Considering, aside from a couple of Airbnb rentals, we didn't do a ton of advance planning, I'd say this trip is off to a pretty great start!
The Extent of our Pre-Trip Planning
At the suggestion of a friend, we signed up for the Choice Hotels Privileges program, so any time we stay at one of their properties, we'll earn points that can be used towards future stays. Aside from a not so subtle pee smell in our room in Las Cruces, the hotel rooms have been reliable.
In an effort to avoid fast food on the road, we purchased a cooler and stocked it with sandwich ingredients and pre-cut vegetables. It was nice stopping in scenic picnic areas during some of our drives, and it was even nicer not having to deal with the gut-coma aftermath that often comes with eating fast food.
During our two nights in Terlingua, we stayed in a tipi we found on airbnb. Terlingua Ghost town is an old mining town that went bust. It's in the high desert, and there are ruins, mine shafts, a cemetery, and a small handful of restaurants and bars. The tipi was well appointed (seriously, it had a full bed, electricity, and wifi), so we weren't exactly roughing it.
Terlingua also happens to be about 20 minutes away from one of the entrances to Big Bend National Park, so we decided to take a day trip there to do some hiking. We drove to the Chisos Basin and did the Window Trail- a 5 mile out and back hike that wasn't too difficult. Desert hiking is very different from hiking mountains in New England, and for that I am grateful! After our hike, we drove around the park some more, and had a picnic lunch at Dug out Well. The Park charges an entry fee of $25 per vehicle, and it's good for 7 days. We had a great time at the park, and we wish we could have spent more time there. It's been added back onto our list of places to visit.

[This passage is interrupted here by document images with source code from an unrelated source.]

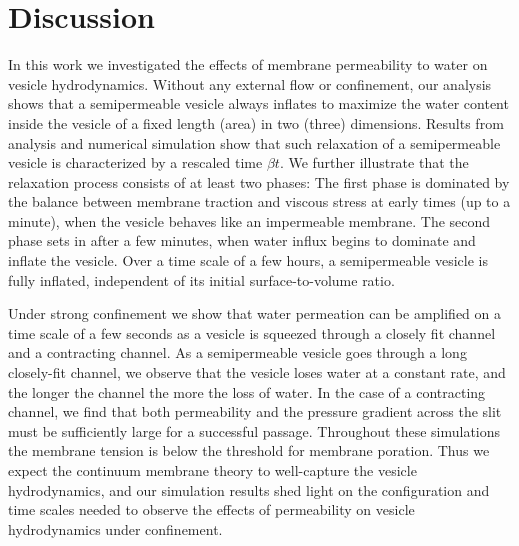 \documentclass[9pt,twocolumn,twoside,lineno]{pnas-new}
\begin{document}
%


\section*{Discussion}
In this work we investigated the effects of membrane permeability to
water on vesicle hydrodynamics. Without any external flow or
confinement, our analysis shows that a semipermeable vesicle always
inflates to maximize the water content inside the vesicle of a fixed
length (area) in two (three) dimensions. Results from analysis and
numerical simulation show that such relaxation of a semipermeable
vesicle is characterized by a rescaled time $\beta t$. We further
illustrate that the relaxation process consists of at least two phases:
The first phase is dominated by the balance between membrane traction
and viscous stress at early times (up to a minute), when the vesicle
behaves like an impermeable membrane. The second phase sets in after a
few minutes, when water influx begins to dominate and inflate the
vesicle. Over a time scale of a few hours, a semipermeable vesicle is
fully inflated, independent of its initial surface-to-volume ratio.

Under strong confinement we show that water permeation can be amplified
on a time scale of a few seconds as a vesicle is squeezed through a
closely fit channel and a contracting channel. As a semipermeable
vesicle goes through a long closely-fit channel, we observe that the
vesicle loses water at a constant rate, and the longer the channel the
more the loss of water. In the case of a contracting channel, we find
that both permeability and the pressure gradient across the slit must be
sufficiently large for a successful passage. Throughout these
simulations the membrane tension is below the threshold for membrane
poration. Thus we expect the continuum membrane theory to well-capture
the vesicle hydrodynamics, and our simulation results shed light on the
configuration and time scales needed to observe the effects of
permeability on vesicle hydrodynamics under confinement. 
\end{document}
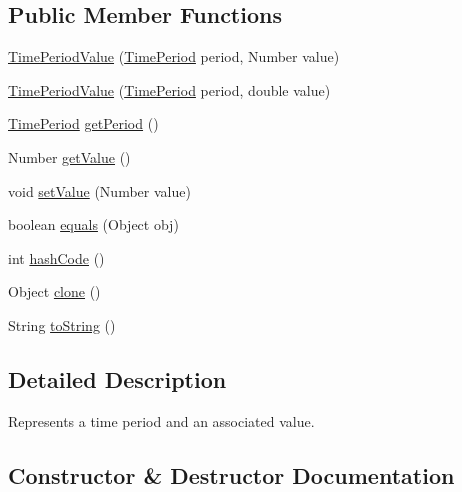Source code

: \subsection*{Public Member Functions}
\begin{DoxyCompactItemize}
\item 
\mbox{\hyperlink{classorg_1_1jfree_1_1data_1_1time_1_1_time_period_value_aa7e8079c4bd333898c59a9c6d10586fd}{Time\+Period\+Value}} (\mbox{\hyperlink{interfaceorg_1_1jfree_1_1data_1_1time_1_1_time_period}{Time\+Period}} period, Number value)
\item 
\mbox{\hyperlink{classorg_1_1jfree_1_1data_1_1time_1_1_time_period_value_ada504ce84556ff0c9910079795e94f76}{Time\+Period\+Value}} (\mbox{\hyperlink{interfaceorg_1_1jfree_1_1data_1_1time_1_1_time_period}{Time\+Period}} period, double value)
\item 
\mbox{\hyperlink{interfaceorg_1_1jfree_1_1data_1_1time_1_1_time_period}{Time\+Period}} \mbox{\hyperlink{classorg_1_1jfree_1_1data_1_1time_1_1_time_period_value_ac9fdaf9f3edcf0a997615d7f8c2bdd5f}{get\+Period}} ()
\item 
Number \mbox{\hyperlink{classorg_1_1jfree_1_1data_1_1time_1_1_time_period_value_a8477b0ff36ad1cc849c4c9e551c2037d}{get\+Value}} ()
\item 
void \mbox{\hyperlink{classorg_1_1jfree_1_1data_1_1time_1_1_time_period_value_a9ad181683e60a30e7aca9ae087710301}{set\+Value}} (Number value)
\item 
boolean \mbox{\hyperlink{classorg_1_1jfree_1_1data_1_1time_1_1_time_period_value_afbd023fb8ba6b764ba2d866adab5977f}{equals}} (Object obj)
\item 
int \mbox{\hyperlink{classorg_1_1jfree_1_1data_1_1time_1_1_time_period_value_ae1a068483a9951b4a048e82bf4ad4e81}{hash\+Code}} ()
\item 
Object \mbox{\hyperlink{classorg_1_1jfree_1_1data_1_1time_1_1_time_period_value_aebd9057a9710b15ab679996333dc0b32}{clone}} ()
\item 
String \mbox{\hyperlink{classorg_1_1jfree_1_1data_1_1time_1_1_time_period_value_ab5c2a219be15dd426f8b689a78f2e882}{to\+String}} ()
\end{DoxyCompactItemize}


\subsection{Detailed Description}
Represents a time period and an associated value. 

\subsection{Constructor \& Destructor Documentation}
\mbox{\label{classorg_1_1jfree_1_1data_1_1time_1_1_time_period_value_aa7e8079c4bd333898c59a9c6d10586fd}} 
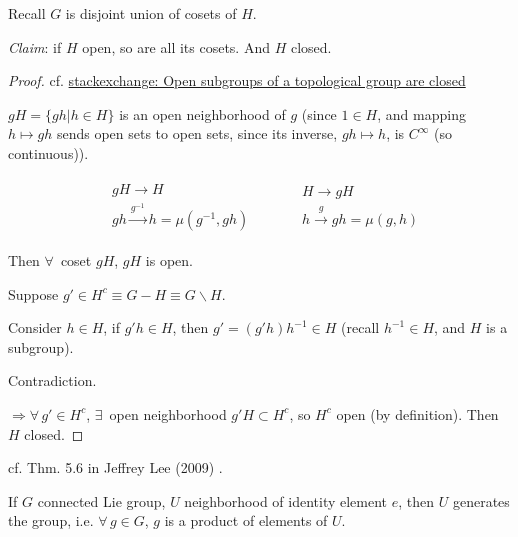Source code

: Recall $G$ is disjoint union of cosets of $H$.

\emph{Claim}: if $H$ open, so are all its cosets. And $H$ closed.

\begin{proof}
	cf. \href{https://math.stackexchange.com/questions/226847/open-subgroups-of-a-topological-group-are-closed}{stackexchange: Open subgroups of a topological group are closed}
	
	$gH = \lbrace gh | h \in H \rbrace$ is an open neighborhood of $g$ (since $1 \in H$, and mapping $h \mapsto gh$ sends open sets to open sets, since its inverse, $gh \mapsto h$, is $C^{\infty}$ (so continuous)).
	
	\[
	\begin{gathered}
	\begin{aligned}
	& gH \to H \\
	& gh \xrightarrow{g^{-1}} h = \mu(g^{-1}, gh)
	\end{aligned} \qquad \, 
	\begin{aligned}
	& H \to gH \\
	& h \xrightarrow{g} gh = \mu(g, h) 
	\end{aligned}
	\end{gathered}
	\]
	
	Then $\forall \, $ coset $gH$, $gH$ is open.
	
	Suppose $g' \in H^c \equiv G-H \equiv G\backslash H$.
	
	Consider $h\in H$, if $g'h \in H$, then $g' = (g'h)h^{-1} \in H$ (recall $h^{-1} \in H$, and $H$ is a subgroup).
	
	Contradiction.
	
	$\Longrightarrow \forall \, g' \in H^c$, $\exists \, $ open neighborhood $g'H \subset H^c$, so $H^c$ open (by definition). Then $H$ closed.
	
	\end{proof}

cf. Thm. 5.6 in Jeffrey Lee (2009) \cite{dgdt:JLee2009}.
\begin{theorem}
	If $G$ connected Lie group, $U$ neighborhood of identity element $e$, then $U$ generates the group, i.e. $\forall \, g \in G$, $g$ is a product of elements of $U$.
\end{theorem}

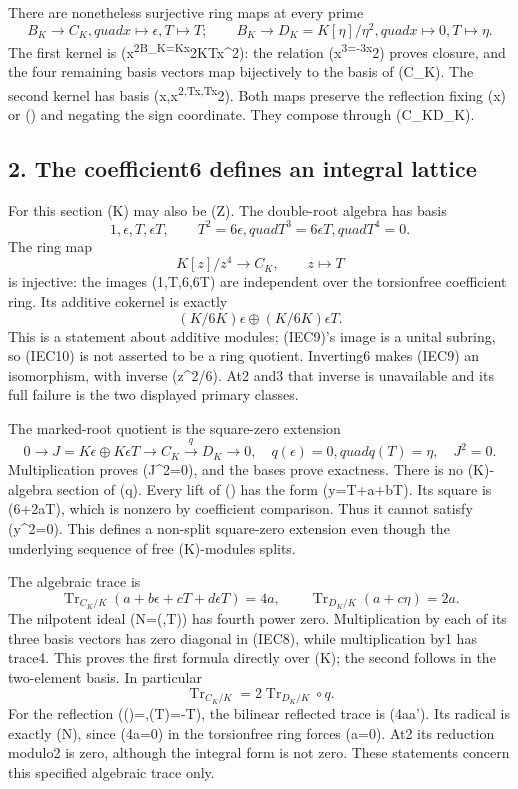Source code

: \documentclass[
]{article}
\begin{document}
There are nonetheless surjective ring maps at every prime \[
B_K\longrightarrow C_K,quad x\mapsto\epsilon, T\mapsto T;
\qquad B_K\longrightarrow D_K=K[\eta]/\eta^2,quad x\mapsto0, T\mapsto\eta.
\tag{IEC7}
\] The first kernel is (x\textsuperscript{2B\_K=Kx}2\oplus KTx\^{}2):
the relation (x\textsuperscript{3=-3x}2) proves closure, and the four
remaining basis vectors map bijectively to the basis of (C\_K). The
second kernel has basis (x,x\textsuperscript{2,Tx,Tx}2). Both maps
preserve the reflection fixing (x) or (\epsilon) and negating the sign
coordinate. They compose through (C\_K\to D\_K).

\subsection{2. The coefficient6 defines an integral
lattice}\label{the-coefficient6-defines-an-integral-lattice}

For this section (K) may also be (\mathbb Z). The double-root algebra
has basis \[
1,\epsilon,T,\epsilon T,\qquad T^2=6\epsilon,quad T^3=6\epsilon T,quad T^4=0.
\tag{IEC8}
\] The ring map \[
K[z]/z^4\longrightarrow C_K,\qquad z\longmapsto T
\tag{IEC9}
\] is injective: the images (1,T,6\epsilon,6\epsilon T) are independent
over the torsionfree coefficient ring. Its additive cokernel is exactly
\[
(K/6K)\epsilon\oplus(K/6K)\epsilon T.
\tag{IEC10}
\] This is a statement about additive modules; (IEC9)'s image is a
unital subring, so (IEC10) is not asserted to be a ring quotient.
Inverting6 makes (IEC9) an isomorphism, with inverse
(\epsilon\mapsto z\^{}2/6). At2 and3 that inverse is unavailable and its
full failure is the two displayed primary classes.

The marked-root quotient is the square-zero extension \[
0\longrightarrow J=K\epsilon\oplus K\epsilon T
\longrightarrow C_K\xrightarrow{q}D_K\longrightarrow0,
\quad q(\epsilon)=0,quad q(T)=\eta,\quad J^2=0.
\tag{IEC11}
\] Multiplication proves (J\^{}2=0), and the bases prove exactness.
There is no (K)-algebra section of (q). Every lift of (\eta) has the
form (y=T+a\epsilon+b\epsilon T). Its square is
(6\epsilon+2a\epsilon T), which is nonzero by coefficient comparison.
Thus it cannot satisfy (y\^{}2=0). This defines a non-split square-zero
extension even though the underlying sequence of free (K)-modules
splits.

The algebraic trace is \[
\operatorname{Tr}_{C_K/K}(a+b\epsilon+cT+d\epsilon T)=4a,
\qquad\operatorname{Tr}_{D_K/K}(a+c\eta)=2a.
\tag{IEC12}
\] The nilpotent ideal (N=(\epsilon,T)) has fourth power zero.
Multiplication by each of its three basis vectors has zero diagonal in
(IEC8), while multiplication by1 has trace4. This proves the first
formula directly over (K); the second follows in the two-element basis.
In particular \[
\operatorname{Tr}_{C_K/K}=2\operatorname{Tr}_{D_K/K}\circ q.
\tag{IEC13}
\] For the reflection (\sigma(\epsilon)=\epsilon,\sigma(T)=-T), the
bilinear reflected trace is (4aa'). Its radical is exactly (N), since
(4a=0) in the torsionfree ring forces (a=0). At2 its reduction modulo2
is zero, although the integral form is not zero. These statements
concern this specified algebraic trace only.
\end{document}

- At the suggestion of our airbnb hosts, we took 170 to Marfa instead of going back up 118 to Alpine. It added about 30 minutes to the trip, but we drove through the mountains along the Rio Grande. Totally worth it.
- The Buckhorn Burger at Buckhorn Tavern, or really anything with New Mexico Green Chilis has become my new obsession.
- The beers at La Cumbre Brewing Company and Bosque Brewing Company in Albuquerque, NM were excellent.
On Sunday, we arrived at the other airbnb rental we booked. The house is north of Flagstaff, and is super remote- like, we had to drive 5 miles down dirt roads to get there. Did I mention we had to do this after dark? In a Mazda sedan? Once we got settled in, we sat outside on the porch for a bit looking at the stars- it's amazing how beautiful nature is when you're not observing it from a light polluted city (note to self: spend less time in light polluted cities). I was especially fond of this picture Casey took of the Milky Way- capturing the stars and the galaxy required a long exposure, and there are blue string lights hanging from the trees on the property. I also happened to be fooling around with a red flashlight at the same time, which wound up making the tree look purple.
As luck would have it, we happen to be in Flagstaff for the first snowfall of the year! Neither of us were really anticipating this. This coupled with needing wifi for work related things, and my volunteering at a production brewery for a couple of days (more on that in just a minute), led us to book another Choice Hotel in town for a couple of nights. This was one of those times that maybe a little more pre-road trip research would have come in handy. Lesson learned.
So, back to the brewery. Once we booked the airbnb in Flagstaff, I began looking at breweries in the area. I came across Mother Road Brewing, read some positive reviews of their beers, then emailed them to see if they might like an extra set of hands in production while I happened to be in town. To my surprise, they said yes, and I got to spend two days helping bottle and package beer and clean and fill kegs. Everyone there was incredibly kind, and I was amazed at how easily I was able to jump in and participate.
This was an awesome experience for me from start to finish because it was an exercise in pushing myself beyond my comfort zone. I surprised myself when I emailed and asked about volunteering, was surprised by them when they responded so positively, and then I surprised myself even more by actually following through and doing it. Anxiety and an irrational fear of fucking up or being turned down have probably resulted in my missing a lot of opportunities. Aside from a couple of small snafus (I think/hope!), I didn't hurt myself or break anything, and I feel like I learned a ton about commercial beer production in just two days. As far as working in a brewery is concerned, I don't know that a job in production would be the right fit for me, but I did enjoy seeing that side of the industry. They also sent me on my way with a bunch of their beers, which I plan to use to cope with the soreness I am currently feeling.
Casey is taking the next couple of days off from work and the weather is supposed to calm down a little bit. Hopefully we'll be able to make our way down the dirt road to our rental house, then out for some adventuring around Arizona!